## Required work
Scan the records below. List lines holding "Utilisé".

## Material provided

┌────────

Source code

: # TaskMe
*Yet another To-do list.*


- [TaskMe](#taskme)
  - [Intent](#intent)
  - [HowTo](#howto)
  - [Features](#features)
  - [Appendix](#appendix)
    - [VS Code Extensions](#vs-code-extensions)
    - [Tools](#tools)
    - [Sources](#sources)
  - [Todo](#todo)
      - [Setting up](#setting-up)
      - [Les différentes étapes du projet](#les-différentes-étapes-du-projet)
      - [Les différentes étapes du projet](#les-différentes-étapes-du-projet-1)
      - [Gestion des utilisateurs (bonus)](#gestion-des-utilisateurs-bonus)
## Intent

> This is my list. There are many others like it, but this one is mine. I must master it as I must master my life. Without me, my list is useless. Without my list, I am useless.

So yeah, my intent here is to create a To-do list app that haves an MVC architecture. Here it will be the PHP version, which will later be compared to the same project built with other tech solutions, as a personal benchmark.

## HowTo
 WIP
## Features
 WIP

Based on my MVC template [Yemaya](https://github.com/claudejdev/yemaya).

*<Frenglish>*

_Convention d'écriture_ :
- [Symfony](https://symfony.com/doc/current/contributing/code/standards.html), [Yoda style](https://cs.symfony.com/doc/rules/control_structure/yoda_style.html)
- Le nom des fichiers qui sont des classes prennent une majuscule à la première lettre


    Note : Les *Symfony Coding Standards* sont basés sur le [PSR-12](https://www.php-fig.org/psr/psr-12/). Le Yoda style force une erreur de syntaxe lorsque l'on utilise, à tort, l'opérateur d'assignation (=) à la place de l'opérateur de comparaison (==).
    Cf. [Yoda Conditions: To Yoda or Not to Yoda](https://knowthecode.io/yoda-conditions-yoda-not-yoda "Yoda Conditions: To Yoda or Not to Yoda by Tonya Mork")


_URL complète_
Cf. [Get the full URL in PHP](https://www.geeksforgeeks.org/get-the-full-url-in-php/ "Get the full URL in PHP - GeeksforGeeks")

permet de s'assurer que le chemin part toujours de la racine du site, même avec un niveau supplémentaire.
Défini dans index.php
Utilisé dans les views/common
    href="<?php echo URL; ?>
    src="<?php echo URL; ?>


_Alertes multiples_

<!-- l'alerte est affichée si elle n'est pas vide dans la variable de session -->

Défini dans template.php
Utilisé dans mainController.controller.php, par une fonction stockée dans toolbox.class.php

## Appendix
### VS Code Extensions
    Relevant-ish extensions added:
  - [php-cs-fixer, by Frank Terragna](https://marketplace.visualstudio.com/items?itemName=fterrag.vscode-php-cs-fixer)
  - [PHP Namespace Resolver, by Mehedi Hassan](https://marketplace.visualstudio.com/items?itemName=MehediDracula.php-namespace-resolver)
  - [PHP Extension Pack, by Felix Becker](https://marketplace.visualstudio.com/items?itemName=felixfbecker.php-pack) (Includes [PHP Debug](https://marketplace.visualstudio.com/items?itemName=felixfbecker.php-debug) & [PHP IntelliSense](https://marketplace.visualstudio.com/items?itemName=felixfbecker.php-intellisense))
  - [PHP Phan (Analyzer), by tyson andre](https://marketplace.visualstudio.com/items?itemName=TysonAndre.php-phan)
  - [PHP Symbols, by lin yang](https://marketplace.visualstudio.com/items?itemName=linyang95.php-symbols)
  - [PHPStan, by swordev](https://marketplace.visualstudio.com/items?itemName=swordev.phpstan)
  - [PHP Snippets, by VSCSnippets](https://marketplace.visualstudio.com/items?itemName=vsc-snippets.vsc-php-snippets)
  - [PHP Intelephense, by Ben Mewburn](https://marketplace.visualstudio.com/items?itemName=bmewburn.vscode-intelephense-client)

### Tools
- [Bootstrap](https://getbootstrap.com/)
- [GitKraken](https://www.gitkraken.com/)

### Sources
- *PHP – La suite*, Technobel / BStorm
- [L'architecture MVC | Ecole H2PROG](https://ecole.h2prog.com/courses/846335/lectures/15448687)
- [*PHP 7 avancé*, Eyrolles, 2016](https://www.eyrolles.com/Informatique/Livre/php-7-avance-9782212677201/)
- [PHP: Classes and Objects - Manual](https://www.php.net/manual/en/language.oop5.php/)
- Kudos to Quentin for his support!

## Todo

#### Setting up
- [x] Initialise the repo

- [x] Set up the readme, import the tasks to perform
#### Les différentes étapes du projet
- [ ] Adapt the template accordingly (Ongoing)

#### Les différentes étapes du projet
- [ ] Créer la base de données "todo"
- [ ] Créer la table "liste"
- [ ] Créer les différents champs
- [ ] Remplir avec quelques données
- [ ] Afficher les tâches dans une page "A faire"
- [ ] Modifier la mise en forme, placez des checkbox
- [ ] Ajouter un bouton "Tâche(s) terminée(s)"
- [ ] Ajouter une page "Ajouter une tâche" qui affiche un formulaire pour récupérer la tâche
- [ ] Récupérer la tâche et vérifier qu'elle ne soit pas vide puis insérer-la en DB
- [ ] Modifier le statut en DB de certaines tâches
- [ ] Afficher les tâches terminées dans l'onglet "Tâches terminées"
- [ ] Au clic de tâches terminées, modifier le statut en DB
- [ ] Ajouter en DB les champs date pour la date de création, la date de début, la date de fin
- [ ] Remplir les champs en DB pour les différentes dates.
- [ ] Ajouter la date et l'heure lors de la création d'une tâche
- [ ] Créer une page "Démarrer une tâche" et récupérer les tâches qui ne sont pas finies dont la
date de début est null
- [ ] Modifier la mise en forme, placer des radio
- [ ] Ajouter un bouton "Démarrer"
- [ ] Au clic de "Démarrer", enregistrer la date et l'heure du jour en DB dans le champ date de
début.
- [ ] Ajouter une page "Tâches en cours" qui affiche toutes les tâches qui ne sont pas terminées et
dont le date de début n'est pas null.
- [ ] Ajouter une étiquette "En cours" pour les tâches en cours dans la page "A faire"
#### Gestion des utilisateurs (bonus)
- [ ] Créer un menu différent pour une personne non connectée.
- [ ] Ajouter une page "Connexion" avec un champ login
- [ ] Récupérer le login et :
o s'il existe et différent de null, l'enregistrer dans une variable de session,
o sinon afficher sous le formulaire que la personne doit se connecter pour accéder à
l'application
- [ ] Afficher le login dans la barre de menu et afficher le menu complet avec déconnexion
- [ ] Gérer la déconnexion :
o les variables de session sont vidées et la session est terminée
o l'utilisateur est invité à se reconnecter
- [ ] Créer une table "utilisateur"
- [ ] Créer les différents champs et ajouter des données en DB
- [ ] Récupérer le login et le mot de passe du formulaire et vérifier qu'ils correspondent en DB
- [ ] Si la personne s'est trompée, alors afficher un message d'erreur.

└────────

## Task result
Utilisé dans les views/common
Utilisé dans mainController.controller.php, par une fonction stockée dans toolbox.class.php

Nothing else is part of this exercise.